Noodles in the Night – Kansai Scene, July 2008

A summer night in suburban Kansai; the cicadas have finally wound down for the night, and the heat has let up somewhat, if not the humidity. Anytime between dusk and midnight (later on the weekends), trucks or carts wind their way around the neighbourhoods all summer, their distinctive canned music and chants wafting through the night air. Depending on the volume, they either give the Japanese a nostalgic feeling of bygone summer days, or they set their teeth on edge. The night vendors move, for better or worse, with the times.

Naturally, they were once all hand-pulled noodle carts, and the way the vendors announced their arrival – like all street merchants, even long ago in the West – was to call out a distinctive song, or play a short melody on a chanter. This is how they got their name: yonakisoba-san (夜泣きそばさん, from yonakisuru: to call out in the night). They are often incorrectly referred to as yatai, but that word (屋台, in kanji) refers only to the food and beer stalls which are set up – often with a few stools and a tarpaulin – near train stations, after the regular shops have closed for the night. Once upon a time, in the days before 24-hour convenience stores and nerdy pizza-delivering scooters, Japanese families listened for the approach of the yonakisoba-san when they felt peckish in the evening. Somehow, these vendors still survive, although dwindling in number.

But what do they sell?

First and foremost is ramen. Ramen is a bowl of Chinese noodles (Chukasoba) in a pork broth. It is popular all year round, especially among salarymen coming back from an evening of serious izakaya business with the workmates. Not so very long ago, the vendor pulled the cart while playing a tune on a chanter (the last one I saw was in 1995, and he looked like he’s been around since the Edo Period). Although the wooden cart is still pulled by hand, the music is now recorded, and travels a lot farther than the old chanter could. Whether this makes the vendor’s trudge any easier is anyone’s guess. A bowl of his noodles costs about 500 yen.

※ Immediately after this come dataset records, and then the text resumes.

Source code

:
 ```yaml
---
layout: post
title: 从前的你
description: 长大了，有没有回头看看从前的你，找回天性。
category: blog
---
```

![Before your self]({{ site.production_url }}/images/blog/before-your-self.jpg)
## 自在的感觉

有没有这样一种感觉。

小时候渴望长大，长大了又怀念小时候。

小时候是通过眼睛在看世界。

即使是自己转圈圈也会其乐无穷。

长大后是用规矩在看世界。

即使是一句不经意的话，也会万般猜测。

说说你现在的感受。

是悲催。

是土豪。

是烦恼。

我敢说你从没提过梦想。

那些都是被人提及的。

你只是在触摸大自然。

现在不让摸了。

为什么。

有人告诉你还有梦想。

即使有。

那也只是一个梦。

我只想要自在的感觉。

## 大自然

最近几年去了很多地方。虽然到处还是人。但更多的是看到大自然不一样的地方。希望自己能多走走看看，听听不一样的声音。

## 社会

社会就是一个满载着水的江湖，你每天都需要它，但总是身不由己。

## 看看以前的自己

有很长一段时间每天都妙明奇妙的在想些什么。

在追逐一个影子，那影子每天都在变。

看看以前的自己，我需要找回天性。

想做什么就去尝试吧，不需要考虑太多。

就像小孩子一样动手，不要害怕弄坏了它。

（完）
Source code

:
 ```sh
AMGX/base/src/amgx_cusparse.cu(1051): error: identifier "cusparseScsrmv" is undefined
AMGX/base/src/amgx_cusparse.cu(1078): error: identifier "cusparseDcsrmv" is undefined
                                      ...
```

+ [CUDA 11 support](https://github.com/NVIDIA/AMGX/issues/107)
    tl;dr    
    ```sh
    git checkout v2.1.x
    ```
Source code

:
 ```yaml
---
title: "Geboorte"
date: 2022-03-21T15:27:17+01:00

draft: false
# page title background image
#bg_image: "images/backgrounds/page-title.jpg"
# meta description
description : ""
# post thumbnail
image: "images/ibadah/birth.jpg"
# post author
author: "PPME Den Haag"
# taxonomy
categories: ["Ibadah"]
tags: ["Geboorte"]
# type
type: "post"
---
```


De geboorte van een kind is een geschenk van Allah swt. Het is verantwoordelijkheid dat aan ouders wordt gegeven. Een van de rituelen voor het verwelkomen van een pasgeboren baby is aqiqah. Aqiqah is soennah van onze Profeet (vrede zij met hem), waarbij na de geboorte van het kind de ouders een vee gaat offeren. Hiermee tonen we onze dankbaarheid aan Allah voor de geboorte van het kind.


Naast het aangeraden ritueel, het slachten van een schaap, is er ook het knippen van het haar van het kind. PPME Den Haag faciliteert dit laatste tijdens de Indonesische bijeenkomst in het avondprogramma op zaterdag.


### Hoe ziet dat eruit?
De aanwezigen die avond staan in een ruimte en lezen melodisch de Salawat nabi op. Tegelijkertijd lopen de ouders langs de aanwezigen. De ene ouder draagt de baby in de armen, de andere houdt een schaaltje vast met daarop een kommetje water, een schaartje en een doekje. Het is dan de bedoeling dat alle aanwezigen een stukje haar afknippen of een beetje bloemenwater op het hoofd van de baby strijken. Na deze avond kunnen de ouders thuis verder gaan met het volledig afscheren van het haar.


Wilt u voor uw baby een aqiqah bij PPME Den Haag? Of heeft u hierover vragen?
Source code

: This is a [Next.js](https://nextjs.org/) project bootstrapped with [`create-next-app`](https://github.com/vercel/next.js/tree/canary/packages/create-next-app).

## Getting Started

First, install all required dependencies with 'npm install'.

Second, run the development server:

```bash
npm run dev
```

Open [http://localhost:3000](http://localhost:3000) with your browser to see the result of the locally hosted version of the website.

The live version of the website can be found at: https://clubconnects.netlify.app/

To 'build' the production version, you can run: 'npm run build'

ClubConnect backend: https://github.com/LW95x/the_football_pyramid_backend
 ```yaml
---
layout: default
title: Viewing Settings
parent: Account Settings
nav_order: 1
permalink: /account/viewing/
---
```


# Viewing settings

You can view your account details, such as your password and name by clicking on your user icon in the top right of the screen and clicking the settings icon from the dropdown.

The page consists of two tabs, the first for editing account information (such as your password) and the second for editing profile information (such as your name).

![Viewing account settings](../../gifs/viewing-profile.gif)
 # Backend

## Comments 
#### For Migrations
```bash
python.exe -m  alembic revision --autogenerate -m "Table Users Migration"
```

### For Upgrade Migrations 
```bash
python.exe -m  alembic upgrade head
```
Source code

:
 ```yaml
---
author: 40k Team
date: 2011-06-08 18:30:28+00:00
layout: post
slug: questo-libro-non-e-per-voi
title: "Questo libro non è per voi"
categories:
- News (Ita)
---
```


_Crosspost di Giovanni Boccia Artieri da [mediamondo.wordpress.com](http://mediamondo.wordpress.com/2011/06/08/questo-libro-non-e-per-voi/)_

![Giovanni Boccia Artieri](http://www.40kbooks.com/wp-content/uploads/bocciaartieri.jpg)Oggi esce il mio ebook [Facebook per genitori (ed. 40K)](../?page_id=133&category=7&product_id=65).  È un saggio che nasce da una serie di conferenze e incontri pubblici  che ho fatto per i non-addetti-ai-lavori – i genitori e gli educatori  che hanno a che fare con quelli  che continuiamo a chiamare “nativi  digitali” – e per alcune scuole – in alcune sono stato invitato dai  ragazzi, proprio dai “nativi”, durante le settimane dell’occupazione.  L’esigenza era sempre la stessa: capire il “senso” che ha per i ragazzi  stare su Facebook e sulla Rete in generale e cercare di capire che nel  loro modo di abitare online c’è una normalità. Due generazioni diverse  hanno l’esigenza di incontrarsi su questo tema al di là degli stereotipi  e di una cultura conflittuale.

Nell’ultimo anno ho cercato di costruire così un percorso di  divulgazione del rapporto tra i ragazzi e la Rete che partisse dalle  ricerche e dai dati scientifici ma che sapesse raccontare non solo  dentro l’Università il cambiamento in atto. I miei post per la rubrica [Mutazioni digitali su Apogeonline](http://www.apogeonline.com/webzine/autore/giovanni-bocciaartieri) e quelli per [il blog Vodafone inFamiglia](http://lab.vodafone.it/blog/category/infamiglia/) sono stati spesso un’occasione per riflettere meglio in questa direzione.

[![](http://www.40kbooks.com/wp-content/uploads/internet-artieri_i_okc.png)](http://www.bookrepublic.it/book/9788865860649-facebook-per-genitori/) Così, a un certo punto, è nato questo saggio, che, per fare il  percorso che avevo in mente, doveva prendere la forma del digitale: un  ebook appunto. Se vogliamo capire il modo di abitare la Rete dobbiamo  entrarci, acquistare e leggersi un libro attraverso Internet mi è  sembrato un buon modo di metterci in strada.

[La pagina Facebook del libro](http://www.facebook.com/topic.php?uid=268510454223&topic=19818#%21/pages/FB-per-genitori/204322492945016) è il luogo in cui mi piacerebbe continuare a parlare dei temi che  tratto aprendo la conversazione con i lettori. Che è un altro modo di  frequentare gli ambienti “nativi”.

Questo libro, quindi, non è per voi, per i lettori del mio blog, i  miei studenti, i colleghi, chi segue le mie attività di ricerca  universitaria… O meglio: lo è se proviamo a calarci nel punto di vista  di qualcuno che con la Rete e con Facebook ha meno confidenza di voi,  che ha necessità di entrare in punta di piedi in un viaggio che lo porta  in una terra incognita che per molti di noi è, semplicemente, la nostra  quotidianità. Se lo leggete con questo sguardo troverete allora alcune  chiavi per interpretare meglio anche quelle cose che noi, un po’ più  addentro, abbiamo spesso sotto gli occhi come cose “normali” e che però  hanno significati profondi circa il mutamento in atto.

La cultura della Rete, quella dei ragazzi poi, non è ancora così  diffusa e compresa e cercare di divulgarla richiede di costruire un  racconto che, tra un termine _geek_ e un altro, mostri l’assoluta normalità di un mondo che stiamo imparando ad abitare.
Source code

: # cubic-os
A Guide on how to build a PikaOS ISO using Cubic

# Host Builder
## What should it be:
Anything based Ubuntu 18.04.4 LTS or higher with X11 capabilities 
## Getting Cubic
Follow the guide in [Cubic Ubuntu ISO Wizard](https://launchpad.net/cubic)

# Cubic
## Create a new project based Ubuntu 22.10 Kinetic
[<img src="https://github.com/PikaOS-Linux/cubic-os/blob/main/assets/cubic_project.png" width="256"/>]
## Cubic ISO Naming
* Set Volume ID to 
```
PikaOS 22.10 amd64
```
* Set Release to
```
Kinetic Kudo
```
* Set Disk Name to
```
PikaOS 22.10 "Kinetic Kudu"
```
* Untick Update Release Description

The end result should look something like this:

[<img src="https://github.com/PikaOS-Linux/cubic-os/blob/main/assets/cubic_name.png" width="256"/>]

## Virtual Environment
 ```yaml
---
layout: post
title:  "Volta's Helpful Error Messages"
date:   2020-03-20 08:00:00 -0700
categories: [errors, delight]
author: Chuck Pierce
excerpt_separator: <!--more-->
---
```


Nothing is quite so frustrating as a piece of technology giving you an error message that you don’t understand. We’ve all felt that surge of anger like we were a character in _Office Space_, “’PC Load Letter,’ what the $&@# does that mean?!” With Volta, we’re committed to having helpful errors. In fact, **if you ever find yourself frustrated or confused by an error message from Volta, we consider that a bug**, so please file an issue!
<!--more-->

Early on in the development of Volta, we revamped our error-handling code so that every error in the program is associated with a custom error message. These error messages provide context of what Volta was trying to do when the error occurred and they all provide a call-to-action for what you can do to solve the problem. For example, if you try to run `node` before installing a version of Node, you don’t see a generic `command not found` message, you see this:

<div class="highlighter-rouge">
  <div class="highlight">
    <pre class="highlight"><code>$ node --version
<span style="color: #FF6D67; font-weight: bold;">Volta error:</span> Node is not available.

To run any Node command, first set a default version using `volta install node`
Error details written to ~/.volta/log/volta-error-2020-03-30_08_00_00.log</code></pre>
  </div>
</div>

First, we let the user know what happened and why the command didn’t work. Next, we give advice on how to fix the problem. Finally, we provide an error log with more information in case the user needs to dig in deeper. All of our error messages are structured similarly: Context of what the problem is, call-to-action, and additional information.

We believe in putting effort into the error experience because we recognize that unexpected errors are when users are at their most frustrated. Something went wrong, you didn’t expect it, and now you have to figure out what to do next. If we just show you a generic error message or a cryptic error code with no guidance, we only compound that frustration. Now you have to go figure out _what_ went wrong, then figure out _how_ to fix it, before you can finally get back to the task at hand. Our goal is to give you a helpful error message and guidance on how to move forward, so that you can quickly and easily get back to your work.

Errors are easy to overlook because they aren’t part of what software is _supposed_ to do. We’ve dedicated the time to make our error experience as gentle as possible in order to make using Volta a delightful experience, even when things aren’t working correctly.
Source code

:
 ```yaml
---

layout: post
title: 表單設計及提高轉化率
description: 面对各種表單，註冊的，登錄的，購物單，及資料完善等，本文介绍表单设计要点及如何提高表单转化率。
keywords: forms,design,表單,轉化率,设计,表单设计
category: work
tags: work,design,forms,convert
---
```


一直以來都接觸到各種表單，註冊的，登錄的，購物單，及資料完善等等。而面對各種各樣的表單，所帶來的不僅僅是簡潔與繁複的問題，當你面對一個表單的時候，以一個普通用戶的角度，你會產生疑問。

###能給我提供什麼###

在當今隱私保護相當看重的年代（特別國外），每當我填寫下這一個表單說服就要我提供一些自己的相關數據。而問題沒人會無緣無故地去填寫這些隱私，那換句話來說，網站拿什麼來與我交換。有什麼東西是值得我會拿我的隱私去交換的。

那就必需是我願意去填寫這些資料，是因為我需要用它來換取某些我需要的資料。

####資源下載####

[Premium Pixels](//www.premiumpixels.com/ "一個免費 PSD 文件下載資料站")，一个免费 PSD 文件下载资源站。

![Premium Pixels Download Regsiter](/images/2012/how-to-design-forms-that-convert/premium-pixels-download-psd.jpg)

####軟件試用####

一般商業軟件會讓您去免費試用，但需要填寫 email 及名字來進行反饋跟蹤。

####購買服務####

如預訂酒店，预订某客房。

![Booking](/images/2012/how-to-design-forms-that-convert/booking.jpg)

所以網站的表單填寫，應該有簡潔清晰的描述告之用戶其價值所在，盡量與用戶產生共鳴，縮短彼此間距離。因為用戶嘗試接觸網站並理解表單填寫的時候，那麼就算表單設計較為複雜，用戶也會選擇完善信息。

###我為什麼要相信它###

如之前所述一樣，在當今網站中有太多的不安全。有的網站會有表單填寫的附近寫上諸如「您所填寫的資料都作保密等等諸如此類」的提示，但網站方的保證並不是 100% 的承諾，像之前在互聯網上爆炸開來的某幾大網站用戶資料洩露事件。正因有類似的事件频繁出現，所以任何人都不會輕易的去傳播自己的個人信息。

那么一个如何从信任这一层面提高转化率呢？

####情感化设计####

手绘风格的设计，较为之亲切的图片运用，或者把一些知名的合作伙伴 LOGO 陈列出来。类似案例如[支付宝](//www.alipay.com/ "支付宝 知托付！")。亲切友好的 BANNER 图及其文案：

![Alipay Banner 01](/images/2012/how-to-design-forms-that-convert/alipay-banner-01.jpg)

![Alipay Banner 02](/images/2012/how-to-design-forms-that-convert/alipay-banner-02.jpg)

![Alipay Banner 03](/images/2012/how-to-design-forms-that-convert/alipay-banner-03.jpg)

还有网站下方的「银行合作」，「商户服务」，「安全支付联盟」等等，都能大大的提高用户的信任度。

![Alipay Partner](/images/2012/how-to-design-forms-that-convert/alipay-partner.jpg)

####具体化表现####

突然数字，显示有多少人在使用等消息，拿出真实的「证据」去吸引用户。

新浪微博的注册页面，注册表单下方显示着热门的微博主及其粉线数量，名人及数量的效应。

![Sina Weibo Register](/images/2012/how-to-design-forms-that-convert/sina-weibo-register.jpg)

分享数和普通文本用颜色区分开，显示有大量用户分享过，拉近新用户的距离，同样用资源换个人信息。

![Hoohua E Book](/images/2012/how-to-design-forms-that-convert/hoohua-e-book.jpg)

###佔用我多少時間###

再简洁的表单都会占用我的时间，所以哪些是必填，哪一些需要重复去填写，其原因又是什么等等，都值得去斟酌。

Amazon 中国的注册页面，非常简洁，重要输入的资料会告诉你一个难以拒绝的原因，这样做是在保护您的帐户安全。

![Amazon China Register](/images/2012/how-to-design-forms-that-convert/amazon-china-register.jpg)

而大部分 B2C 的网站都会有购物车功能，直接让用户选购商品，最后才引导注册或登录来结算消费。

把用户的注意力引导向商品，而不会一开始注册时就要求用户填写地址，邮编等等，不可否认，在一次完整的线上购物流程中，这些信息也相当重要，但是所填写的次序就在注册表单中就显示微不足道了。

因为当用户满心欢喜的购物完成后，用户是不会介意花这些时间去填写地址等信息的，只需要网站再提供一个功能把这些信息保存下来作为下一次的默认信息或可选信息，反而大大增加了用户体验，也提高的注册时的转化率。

Warabi mochi (わらび餅) is a real traditional taste of summer. It’s usually sold from the afternoon till evening, rarely past 8 o’clock (although these days, some drivers will drive around blasting their speakers for as long as it takes…). It’s translucent gelatine made from the root of the warabi fern, cut into quivering little blocks and served chilled with a dusting of toasted soybean powder. It contains no rice – mochi refers to the consistency, not the ingredients. Although it sounds terribly good for you, it’s light, not too sweet, and refreshing on a summer night (or day). The same truck also sells kakigori (called a Snow Cone in the US). It’s a cup of shaved ice topped with flavoured syrup and eaten with a spoon. The most common syrup flavours are: sugar (for the purist), strawberry, melon, and lemon. (lately, the waribimochiyasan also sells cups of ice cream, but you can get that anywhere, and cheaper, so why bother?).

But the vendors are not limited to summer: in the winter, the sweet-sellers change over their wares: on the first day of autumn, the trucks turn from the long nasal tones of the “warabiiiiiiiiiiiiimochi” tape and switch to the slightly mournful tones of “yaki-iiiiimooooo” (roasted sweet potato). Some of the older trucks also feature the loud whistle of the steam from the roasting stove flue. This conjures up images of piping-hot freshness, I guess, although the pitch of it makes the dogs in my neighbourhood howl.